- EXERCISE -
Look through the entries below, please, and copy every line with the word "графики".

::: RECORDS FOR THE EXERCISE

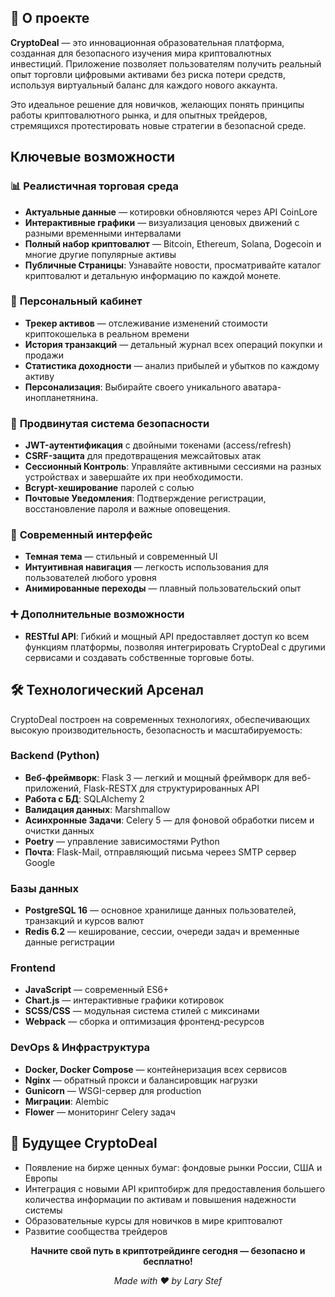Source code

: ## 🌟 О проекте

**CryptoDeal** — это инновационная образовательная платформа, созданная для безопасного изучения мира криптовалютных инвестиций. Приложение позволяет пользователям получить реальный опыт торговли цифровыми активами без риска потери средств, используя виртуальный баланс для каждого нового аккаунта.

Это идеальное решение для новичков, желающих понять принципы работы криптовалютного рынка, и для опытных трейдеров, стремящихся протестировать новые стратегии в безопасной среде.

## Ключевые возможности

### 📊 **Реалистичная торговая среда**
- **Актуальные данные** — котировки обновляются через API CoinLore
- **Интерактивные графики** — визуализация ценовых движений с разными временными интервалами
- **Полный набор криптовалют** — Bitcoin, Ethereum, Solana, Dogecoin и многие другие популярные активы
- **Публичные Страницы**: Узнавайте новости, просматривайте каталог криптовалют и детальную информацию по каждой монете.

### 💼 **Персональный кабинет**
- **Трекер активов** — отслеживание изменений стоимости криптокошелька в реальном времени
- **История транзакций** — детальный журнал всех операций покупки и продажи
- **Статистика доходности** — анализ прибылей и убытков по каждому активу
- **Персонализация**: Выбирайте своего уникального аватара-инопланетянина.

### 🔐 **Продвинутая система безопасности**
- **JWT-аутентификация** с двойными токенами (access/refresh)
- **CSRF-защита** для предотвращения межсайтовых атак
- **Сессионный Контроль**: Управляйте активными сессиями на разных устройствах и завершайте их при необходимости.
- **Bcrypt-хеширование** паролей с солью
- **Почтовые Уведомления**: Подтверждение регистрации, восстановление пароля и важные оповещения.

### 🎨 **Современный интерфейс**
- **Темная тема** — стильный и современный UI
- **Интуитивная навигация** — легкость использования для пользователей любого уровня
- **Анимированные переходы** — плавный пользовательский опыт

### ➕ **Дополнительные возможности**
- **RESTful API**: Гибкий и мощный API предоставляет доступ ко всем функциям платформы, позволяя интегрировать CryptoDeal с другими сервисами и создавать собственные торговые боты.

## 🛠 Технологический Арсенал

CryptoDeal построен на современных технологиях, обеспечивающих высокую производительность, безопасность и масштабируемость:

### **Backend (Python)**

- **Веб-фреймворк**: Flask 3 — легкий и мощный фреймворк для веб-приложений, Flask-RESTX для структурированных API
- **Работа с БД**: SQLAlchemy 2
- **Валидация данных**: Marshmallow
- **Асинхронные Задачи**: Celery 5 — для фоновой обработки писем и очистки данных
- **Poetry** — управление зависимостями Python
- **Почта**: Flask-Mail, отправляющий письма череез SMTP сервер Google

### **Базы данных**
- **PostgreSQL 16** — основное хранилище данных пользователей, транзакций и курсов валют
- **Redis 6.2** — кеширование, сессии, очереди задач и временные данные регистрации

### **Frontend**
- **JavaScript** — современный ES6+
- **Chart.js** — интерактивные графики котировок
- **SCSS/CSS** — модульная система стилей с миксинами
- **Webpack** — сборка и оптимизация фронтенд-ресурсов

### **DevOps & Инфраструктура**
- **Docker, Docker Compose** — контейнеризация всех сервисов
- **Nginx** — обратный прокси и балансировщик нагрузки
- **Gunicorn** — WSGI-сервер для production
- **Миграции**: Alembic
- **Flower** — мониторинг Celery задач

## 🌌 Будущее CryptoDeal

- Появление на бирже ценных бумаг: фондовые рынки России, США и Европы
- Интеграция с новыми API криптобирж для предоставления большего количества информации по активам и повышения надежности системы
- Образовательные курсы для новичков в мире криптовалют
- Развитие сообщества трейдеров

<div align="center">

**Начните свой путь в криптотрейдинге сегодня — безопасно и бесплатно!**

*Made with ❤️ by Lary Stef*

</div>
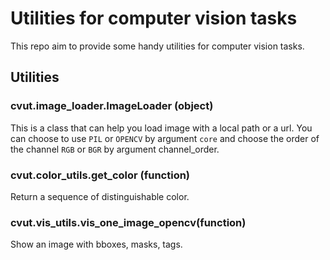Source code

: # Utilities for computer vision tasks

This repo aim to provide some handy utilities for computer vision tasks.

## Utilities

### cvut.image_loader.ImageLoader (object)
This is a class that can help you load image with a local path or a url. You can choose to use `PIL` or `OPENCV` by argument `core` and choose the order of the channel `RGB` or `BGR` by argument channel_order. 

### cvut.color_utils.get_color (function)
Return a sequence of distinguishable color.

### cvut.vis_utils.vis_one_image_opencv(function)
Show an image with bboxes, masks, tags.



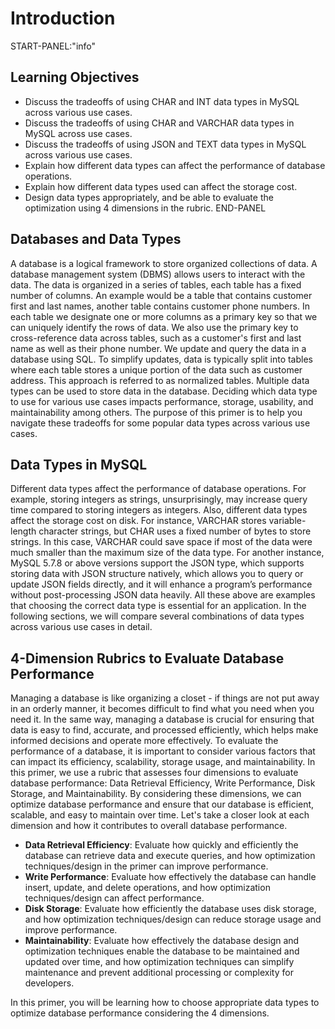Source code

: # Introduction

START-PANEL:"info"
## Learning Objectives
* Discuss the tradeoffs of using CHAR and INT data types in MySQL across various use cases.
* Discuss the tradeoffs of using CHAR and VARCHAR data types in MySQL across use cases.
* Discuss the tradeoffs of using JSON and TEXT data types in MySQL across various use cases.
* Explain how different data types can affect the performance of database operations.
* Explain how different data types used can affect the storage cost.
* Design data types appropriately, and be able to evaluate the optimization using 4 dimensions in the rubric.
END-PANEL

## Databases and Data Types
A database is a logical framework to store organized collections of data. A database management system (DBMS) allows users to interact with the data. The data is organized in a series of tables, each table has a fixed number of columns. An example would be a table that contains customer first and last names, another table contains customer phone numbers. In each table we designate one or more columns as a primary key so that we can uniquely identify the rows of data. We also use the primary key to cross-reference data across tables, such as a customer's first and last name as well as their phone number. We update and query the data in a database using SQL. To simplify updates, data is typically split into tables where each table stores a unique portion of the data such as customer address. This approach is referred to as normalized tables. Multiple data types can be used to store data in the database. Deciding which data type to use for various use cases impacts performance, storage, usability, and maintainability among others. The purpose of this primer is to help you navigate these tradeoffs for some popular data types across various use cases.

## Data Types in MySQL
Different data types affect the performance of database operations. For example, storing integers as strings, unsurprisingly, may increase query time compared to storing integers as integers. Also, different data types affect the storage cost on disk. For instance, VARCHAR stores variable-length character strings, but CHAR uses a fixed number of bytes to store strings. In this case, VARCHAR could save space if most of the data were much smaller than the maximum size of the data type. For another instance, MySQL 5.7.8 or above versions support the JSON type, which supports storing data with JSON structure natively, which allows you to query or update JSON fields directly, and it will enhance a program’s performance without post-processing JSON data heavily. All these above are examples that choosing the correct data type is essential for an application. In the following sections, we will compare several combinations of data types across various use cases in detail.

## 4-Dimension Rubrics to Evaluate Database Performance
Managing a database is like organizing a closet - if things are not put away in an orderly manner, it becomes difficult to find what you need when you need it. In the same way, managing a database is crucial for ensuring that data is easy to find, accurate, and processed efficiently, which helps make informed decisions and operate more effectively. To evaluate the performance of a database, it is important to consider various factors that can impact its efficiency, scalability, storage usage, and maintainability.
In this primer, we use a rubric that assesses four dimensions to evaluate database performance: Data Retrieval Efficiency, Write Performance, Disk Storage, and Maintainability. By considering these dimensions, we can optimize database performance and ensure that our database is efficient, scalable, and easy to maintain over time. Let's take a closer look at each dimension and how it contributes to overall database performance.

* **Data Retrieval Efficiency**: Evaluate how quickly and efficiently the database can retrieve data and execute queries, and how optimization techniques/design in the primer can improve performance.
* **Write Performance**: Evaluate how effectively the database can handle insert, update, and delete operations, and how optimization techniques/design can affect performance.
* **Disk Storage**: Evaluate how efficiently the database uses disk storage, and how optimization techniques/design can reduce storage usage and improve performance.
* **Maintainability**: Evaluate how effectively the database design and optimization techniques enable the database to be maintained and updated over time, and how optimization techniques can simplify maintenance and prevent additional processing or complexity for developers.


In this primer, you will be learning how to choose appropriate data types to optimize database performance considering the 4 dimensions.
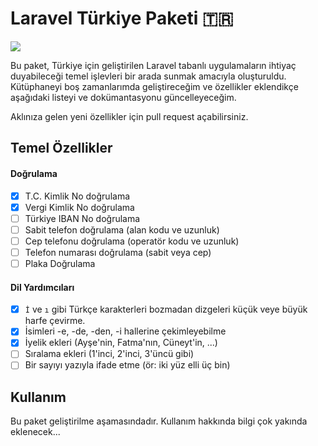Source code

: Laravel Türkiye Paketi 🇹🇷
==========

![](https://travis-ci.org/aozisik/laravel-turkiye.svg?branch=master)

Bu paket, Türkiye için geliştirilen Laravel tabanlı uygulamaların ihtiyaç duyabileceği temel işlevleri bir arada sunmak amacıyla oluşturuldu. Kütüphaneyi boş zamanlarımda geliştireceğim ve özellikler eklendikçe aşağıdaki listeyi ve dokümantasyonu güncelleyeceğim.

Aklınıza gelen yeni özellikler için pull request açabilirsiniz.

## Temel Özellikler

#### Doğrulama
- [x] T.C. Kimlik No doğrulama
- [x] Vergi Kimlik No doğrulama
- [ ] Türkiye IBAN No doğrulama
- [ ] Sabit telefon doğrulama (alan kodu ve uzunluk)
- [ ] Cep telefonu doğrulama (operatör kodu ve uzunluk)
- [ ] Telefon numarası doğrulama (sabit veya cep)
- [ ] Plaka Doğrulama

#### Dil Yardımcıları
- [x] `İ` ve `ı` gibi Türkçe karakterleri bozmadan dizgeleri küçük veye büyük harfe çevirme.
- [x] İsimleri -e, -de, -den, -i hallerine çekimleyebilme
- [x] İyelik ekleri (Ayşe'nin, Fatma'nın, Cüneyt'in, ...)
- [ ] Sıralama ekleri (1'inci, 2'inci, 3'üncü gibi)
- [ ] Bir sayıyı yazıyla ifade etme (ör: iki yüz elli üç bin)

## Kullanım

Bu paket geliştirilme aşamasındadır. Kullanım hakkında bilgi çok yakında eklenecek...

::::::

- EXERCISE ANSWER -
- **Интерактивные графики** — визуализация ценовых движений с разными временными интервалами
- **Chart.js** — интерактивные графики котировок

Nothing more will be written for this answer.